▸ Work item
Which lines of the listing hold the string "index"? Copy those lines.

▸ Given records
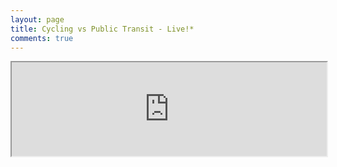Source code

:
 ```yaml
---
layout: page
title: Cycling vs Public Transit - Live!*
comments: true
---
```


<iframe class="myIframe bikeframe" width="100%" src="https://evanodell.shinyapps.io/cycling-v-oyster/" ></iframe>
...
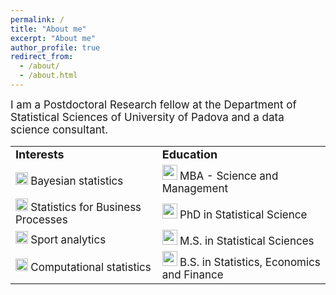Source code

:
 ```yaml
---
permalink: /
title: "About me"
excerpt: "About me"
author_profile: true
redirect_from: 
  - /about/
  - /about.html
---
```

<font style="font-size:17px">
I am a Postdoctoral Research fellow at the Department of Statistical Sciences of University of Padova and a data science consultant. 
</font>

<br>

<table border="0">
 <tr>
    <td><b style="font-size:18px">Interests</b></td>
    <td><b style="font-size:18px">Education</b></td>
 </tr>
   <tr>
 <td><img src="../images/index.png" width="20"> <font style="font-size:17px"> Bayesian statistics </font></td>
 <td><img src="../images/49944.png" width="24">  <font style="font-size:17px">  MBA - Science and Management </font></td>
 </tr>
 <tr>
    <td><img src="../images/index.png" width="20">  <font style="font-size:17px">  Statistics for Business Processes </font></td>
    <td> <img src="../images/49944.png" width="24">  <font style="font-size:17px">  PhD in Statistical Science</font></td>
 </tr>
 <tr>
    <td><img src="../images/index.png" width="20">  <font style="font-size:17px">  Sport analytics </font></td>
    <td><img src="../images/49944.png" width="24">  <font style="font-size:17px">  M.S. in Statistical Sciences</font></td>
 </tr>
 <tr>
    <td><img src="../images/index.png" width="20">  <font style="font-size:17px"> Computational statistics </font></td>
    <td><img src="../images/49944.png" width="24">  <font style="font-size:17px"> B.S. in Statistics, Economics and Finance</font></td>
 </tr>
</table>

▸ Exercise response
 <td><img src="../images/index.png" width="20"> <font style="font-size:17px"> Bayesian statistics </font></td>
    <td><img src="../images/index.png" width="20">  <font style="font-size:17px">  Statistics for Business Processes </font></td>
    <td><img src="../images/index.png" width="20">  <font style="font-size:17px">  Sport analytics </font></td>
    <td><img src="../images/index.png" width="20">  <font style="font-size:17px"> Computational statistics </font></td>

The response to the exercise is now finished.